CTS draws faculty from all the Colleges and Schools of UVM as well as The Muskie School at the University of Southern Maine, The University of Puerto Rico in San Juan, and The Jackson Laboratory in Bar Harbor, Maine. However, these eight faculty members specialize in CTS, teach our core foundation courses, advise students, mentor investigators, and play an active role in Seminars in CTS and the Workshop in CTS.
Peter Callas, PhD, Research Associate Professor of Mathematics & Statistics, is a talented epidemiologist and teacher. His courses for undergraduates on statistics are very well received (by an audience that does not often value statistical teaching!). He brings this experience to his collaboration with Dr. Pinckney on Analyzing Clinical and Translational Research and Multivariate Methods for Clinical and Translational Research. His research interests range widely from assessment of teaching techniques to smoking cessation.
Elizabeth S. Chen, PhD, Assistant Professor of Medicine and Computer Science, is Associate Director of Biomedical Informatics for the CCTS. Dr. Chen’s research interests include electronic health records, clinical decision support, and applications of data mining and natural language processing. She has practical clinical informatics experience from New York-Presbyterian Hospital, Partners HealthCare, and Fletcher Allen Health Care. Previous teaching experience includes lectures in informatics courses at Columbia University (“Theory and Methods in Biomedical Informatics”), Harvard School of Public Health (“Medical Informatics”), and Harvard-MIT Division of Health Sciences and Technology (“Medical Decision Support”). Dr. Chen will be teaching Applications in Biomedical and Health Informatics.
Amanda G. Kennedy, PharmD, BCPS, is Research Assistant Professor of Medicine and Director of the Vermont Academic Detailing Program, a prescriber support and education program.

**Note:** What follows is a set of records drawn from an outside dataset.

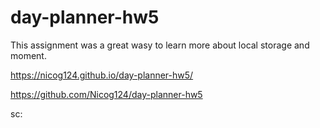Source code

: # day-planner-hw5


This assignment was a great wasy to learn more about local storage and moment.

https://nicog124.github.io/day-planner-hw5/

https://github.com/Nicog124/day-planner-hw5

sc:
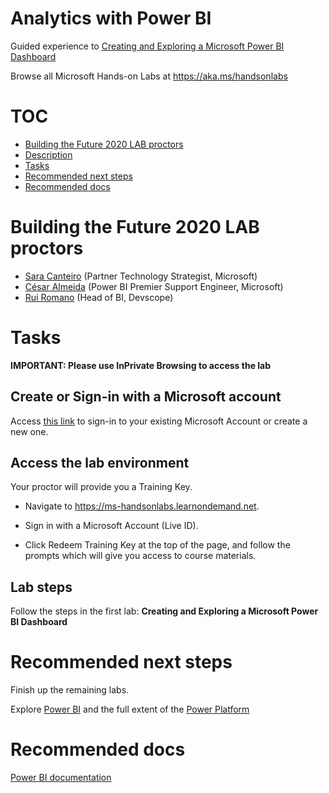 # Analytics with Power BI

Guided experience to [Creating and Exploring a Microsoft Power BI Dashboard](https://www.microsoft.com/handsonlabs/selfpacedlabs/details/SQ00150)

Browse all Microsoft Hands-on Labs at <https://aka.ms/handsonlabs>

# TOC

* [Building the Future 2020 LAB proctors](#building-the-future-2020-lab-proctors)
* [Description](#description)
* [Tasks](#tasks)
* [Recommended next steps](#recommended-next-steps)
* [Recommended docs](#recommended-docs)

# Building the Future 2020 LAB proctors

* [Sara Canteiro](https://www.linkedin.com/in/saracanteiro/) (Partner Technology Strategist, Microsoft)
* [César Almeida](https://www.linkedin.com/in/ceseida/) (Power BI Premier Support Engineer, Microsoft)
* [Rui Romano](https://www.linkedin.com/in/ruiromano) (Head of BI, Devscope)

# Tasks

**IMPORTANT: Please use InPrivate Browsing to access the lab**

## Create or Sign-in with a Microsoft account

Access [this link](https://account.microsoft.com/account) to sign-in to your existing Microsoft Account or create a new one.

## Access the lab environment

Your proctor will provide you a Training Key.

* Navigate to https://ms-handsonlabs.learnondemand.net.

* Sign in with a Microsoft Account (Live ID).  

* Click Redeem Training Key at the top of the page, and follow the prompts which will give you access to course materials.

## Lab steps

Follow the steps in the first lab: **Creating and Exploring a Microsoft Power BI Dashboard** 

# Recommended next steps

Finish up the remaining labs.

Explore [Power BI](https://powerbi.microsoft.com/) and the full extent of the [Power Platform](https://powerplatform.microsoft.com/)

# Recommended docs

[Power BI documentation](https://docs.microsoft.com/power-bi/)
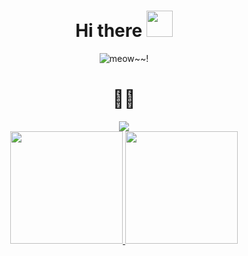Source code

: <div align=center>
  
# Hi there <img width=42 src='https://gist.githubusercontent.com/vanlocvo/f1acb456481bbdaf891553a898f483e0/raw/celebrate-emoji.gif' />

<div align='center'>
  
  ![meow~~!](https://img.shields.io/badge/meow~~-green)
  # 👨‍💻
</div>
<div align="center">
<img src="https://gist.githubusercontent.com/vanlocvo/f1acb456481bbdaf891553a898f483e0/raw/8dca0e9d3b79aa89d47a3e65cdbc25661a88f8c1/welcome.svg">

<div align="center">
  <a href="https://github.com/vanlocvo">
  <img height="180em" src="https://github-readme-stats.vercel.app/api?username=vanlocvo&show_icons=true&count_private=true&rank_icon=github&include_all_commits=true&theme=github_dark&hide_border=true#gh-dark-mode-only"/>
  <img height="180em" src="https://github-readme-stats.vercel.app/api/top-langs/?username=vanlocvo&layout=compact&langs_count=7&theme=github_dark&hide_border=true"/>
</div>

</div>
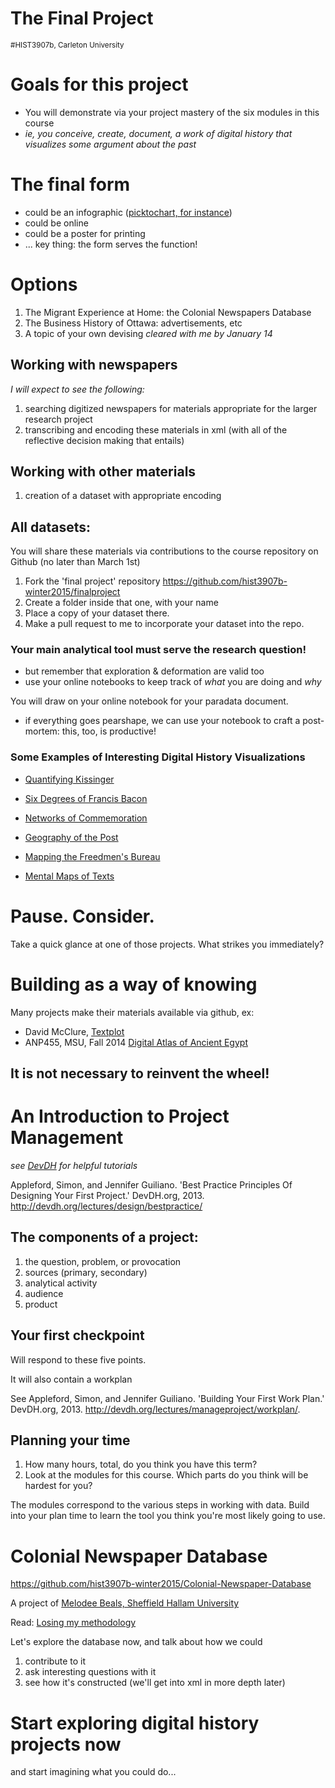 The Final Project
============
<small>#HIST3907b, Carleton University</small>



# Goals for this project
+ You will demonstrate via your project mastery of the six modules in this course
+ _ie, you conceive, create, document, a work of digital history that *visualizes* some argument about the past_


# The final form
+ could be an infographic ([picktochart, for instance](http://piktochart.com/))
+ could be online
+ could be a poster for printing
+ ... key thing: the form serves the function!


# Options
1. The Migrant Experience at Home: the Colonial Newspapers Database
2. The Business History of Ottawa: advertisements, etc
3. A topic of your own devising *cleared with me by January 14*


## Working with newspapers
_I will expect to see the following:_

1. searching digitized newspapers for materials appropriate for the larger research project
2. transcribing and encoding these materials in xml (with all of the reflective decision making that entails)


## Working with other materials

1. creation of a dataset with appropriate encoding


## All datasets:

You will share these materials via contributions to the course repository on Github (no later than March 1st)

1. Fork the 'final project' repository https://github.com/hist3907b-winter2015/finalproject
2. Create a folder inside that one, with your name
3. Place a copy of your dataset there.
4. Make a pull request to me to incorporate your dataset into the repo.  


### Your main analytical tool must serve the research question!

+ but remember that exploration & deformation are valid too
+ use your online notebooks to keep track of *what* you are doing and *why*


You will draw on your online notebook for your paradata document.

+ if everything goes pearshape, we can use your notebook to craft a post-mortem: this, too, is productive!



### Some Examples of Interesting Digital History Visualizations

+ [Quantifying Kissinger](http://blog.quantifyingkissinger.com/)
+ [Six Degrees of Francis Bacon](http://sixdegreesoffrancisbacon.com/)
+ [Networks of Commemoration](http://figshare.com/articles/Networks_of_Commemoration_Gender_Class_and_the_Remembrance_of_General_Brock_1898_1912/710956)


+ [Geography of the Post](http://cameronblevins.org/gotp/)
+ [Mapping the Freedmen's Bureau](http://mappingthefreedmensbureau.com/)
+ [Mental Maps of Texts](http://dclure.org/essays/mental-maps-of-texts/)


# Pause. Consider.
Take a quick glance at one of those projects. What strikes you immediately?


# Building as a way of knowing
Many projects make their materials available via github, ex:

+ David McClure, [Textplot](https://github.com/davidmcclure/textplot)
+ ANP455, MSU, Fall 2014 [Digital Atlas of Ancient Egypt](https://github.com/matrix-msu/daea)



## It is not necessary to reinvent the wheel!



# An Introduction to Project Management

_see [DevDH](http://devdh.org) for helpful tutorials_

Appleford, Simon, and Jennifer Guiliano. 'Best Practice Principles Of Designing Your First Project.' DevDH.org, 2013. http://devdh.org/lectures/design/bestpractice/


## The components of a project:
1. the question, problem, or provocation
2. sources (primary, secondary)
3. analytical activity
4. audience
5. product


## Your first checkpoint 
Will respond to these five points.

It will also contain a workplan

See Appleford, Simon, and Jennifer Guiliano. 'Building Your First Work Plan.' DevDH.org, 2013. http://devdh.org/lectures/manageproject/workplan/.


## Planning your time
1. How many hours, total, do you think you have this term?
2. Look at the modules for this course. Which parts do you think will be hardest for you?


The modules correspond to the various steps in working with data. Build into your plan time to learn the tool you think you're most likely going to use.


# Colonial Newspaper Database
https://github.com/hist3907b-winter2015/Colonial-Newspaper-Database

A project of [Melodee Beals, Sheffield Hallam University](http://mhbeals.com/colonial-news-database/)

Read: [Losing my methodology](http://mhbeals.com/losing-my-methodology-revisiting-the-workflow/)


Let's explore the database now, and talk about how we could

1. contribute to it
2. ask interesting questions with it
3. see how it's constructed (we'll get into xml in more depth later)



# Start exploring digital history projects now

and start imagining what you could do...
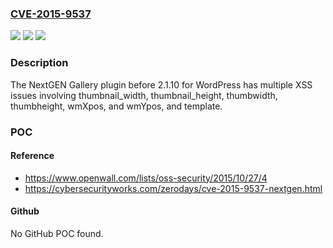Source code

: ### [CVE-2015-9537](https://cve.mitre.org/cgi-bin/cvename.cgi?name=CVE-2015-9537)
![](https://img.shields.io/static/v1?label=Product&message=n%2Fa&color=blue)
![](https://img.shields.io/static/v1?label=Version&message=n%2Fa&color=blue)
![](https://img.shields.io/static/v1?label=Vulnerability&message=n%2Fa&color=brighgreen)

### Description

The NextGEN Gallery plugin before 2.1.10 for WordPress has multiple XSS issues involving thumbnail_width, thumbnail_height, thumbwidth, thumbheight, wmXpos, and wmYpos, and template.

### POC

#### Reference
- https://www.openwall.com/lists/oss-security/2015/10/27/4
- https://cybersecurityworks.com/zerodays/cve-2015-9537-nextgen.html

#### Github
No GitHub POC found.

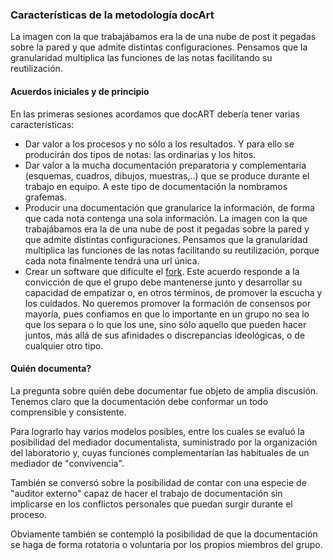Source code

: ### **Características de la metodología docArt**

La imagen con la que trabajábamos era la de una nube de post it pegadas sobre la pared y que admite distintas configuraciones. Pensamos que la granularidad multiplica las funciones de las notas facilitando su reutilización.

#### Acuerdos iniciales y de principio

En las primeras sesiones acordamos que docART debería tener varias características:

* Dar valor a los procesos y no sólo a los resultados. Y para ello se producirán dos tipos de notas: las ordinarias y los hitos.
* Dar valor a la mucha documentación preparatoria y complementaria \(esquemas, cuadros, dibujos, muestras,..\) que se produce durante el trabajo en equipo. A este tipo de documentación la nombramos grafemas.
* Producir una documentación que granularice la información, de forma que cada nota contenga una sola información. La imagen con la que trabajábamos era la de una nube de post it pegadas sobre la pared y que admite distintas configuraciones. Pensamos que la granularidad multiplica las funciones de las notas facilitando su reutilización, porque cada nota finalmente tendrá una url única.
* Crear un software que dificulte el [fork](https://es.wikipedia.org/wiki/Bifurcaci%C3%B3n_%28desarrollo_de_software%29). Este acuerdo responde a la convicción de que el grupo debe mantenerse junto y desarrollar su capacidad de empatizar o, en otros términos, de promover la escucha y los cuidados. No queremos promover la formación de consensos por mayoría, pues confiamos en que lo importante en un grupo no sea lo que los separa o lo que los une, sino sólo aquello que pueden hacer juntos, más allá de sus afinidades o discrepancias ideológicas, o de cualquier otro tipo.

#### **Quién documenta?**

La pregunta sobre quién debe documentar fue objeto de amplia discusión. Tenemos claro que la documentación debe conformar un todo comprensible y consistente.

Para lograrlo hay varios modelos posibles, entre los cuales se evaluó la posibilidad del mediador documentalista, suministrado por la organización del laboratorio y, cuyas funciones complementarían las habituales de un mediador de "convivencia".

También se conversó sobre la posibilidad de contar con una especie de "auditor externo" capaz de hacer el trabajo de documentación sin implicarse en los conflictos personales que puedan surgir durante el proceso.

Obviamente también se contempló la posibilidad de que la documentación se haga de forma rotatoria o voluntaria por los propios miembros del grupo.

Dr. Kennedy's research (funded by AHRQ/HRSA/State government) involves ambulatory patient safety, outcomes research, pharmacoepidemiology, and clinical quality improvement. She educates healthcare providers in 30-40 primary care practices per year in evidence-based prescribing. She has taught Designing Clinical and Translational Research 3 times and recently transformed it into a paperless course utilizing the University's BlackBoard system.
Benjamin Littenberg, MD, Henry and Carleen Tufo Professor of Medicine and Professor of Nursing, is Director of General Internal Medicine and Director of the CCTS Educational and Career Development Programs. His background is in Technology Assessment including decision modeling, cost-effectiveness analysis, and meta-analysis. He has directed large scale clinical trials, including the Vermont Diabetes Information System. Current interests include Clinical Informatics, Helath Geography, obesity and diabetes management, and Quality Improvement.
Charles D. MacLean, MDCM, Professor of Medicine, is an Internist with a special interest in Informatics and an alumnus of our Faculty Development Program. He is the Project Director of the Vermont Diabetes Information System, a statewide registry that is undergoing clinical trials, Director of Research for the Vermont Area Health Education Centers, and Associate Dean for Primary Care. He plays an integral role in the evaluation of the Vermont Blueprint for Health public-private initiative to improve chronic illness care in Vermont. He teaches medical students and residents and developed our novel curriculum on Reporting Clinical Research based on principles of adult learning theory.
Richard G. Pinckney, MD, MPH, Assistant Professor of Medicine, is an Internist with research interests in quality improvement. He is an alumnus of our Faculty Development Program and the Principal Investigator on research into communication strategies around pharmaceutical marketing. He has substantial experience teaching clinicians in the hospital and the clinic and used those skills to develop a statewide academic detailing program on wise prescribing that uses novel approaches to educate practicing clinicians. With Dr. Callas, he originated our course sequence on analysis and has developed a reputation as an unusually gifted translator of statistical theory and methods for non-statisticians.
Alan S. Rubin, MD, Research Associate Professor of Medicine and Psychiatry, is an Internist interested in the medical care of the mentally ill and communication skills training. Dr. Rubin is a master teacher who has pioneered the use of “programmed patients” for first year medical students and is director of the Doctoring Skills course for medical students. He designed and teaches both Conducting Clinical Research and Cell to Society which has become an extraordinarily successful “capstone” course for many students.
Indra Neil Sarkar, PhD, MLIS, Assistant Professor of Microbiology & Molecular Genetics and Computer Science, is Director of Biomedical Informatics for the CCTS. His research (funded by NIH/NLM) involves exploring secondary uses of biological and clinical data through the development and use of semantic technologies (ontology development and use) as well as knowledge integration and discovery methods. Dr. Sarkar has organized and taught a range of courses (including “Introduction to Biomedical Informatics,” “Clinical Decision Support Systems,” and “Internet Integration into Health Care”) as well as tutorials nationally and internationally (including at the Pacific Symposium on Biocomputing, the NLM/MBL Short Course on Biomedical Informatics, and the Mini-symposium in Life Science at Tjärnö, Sweden).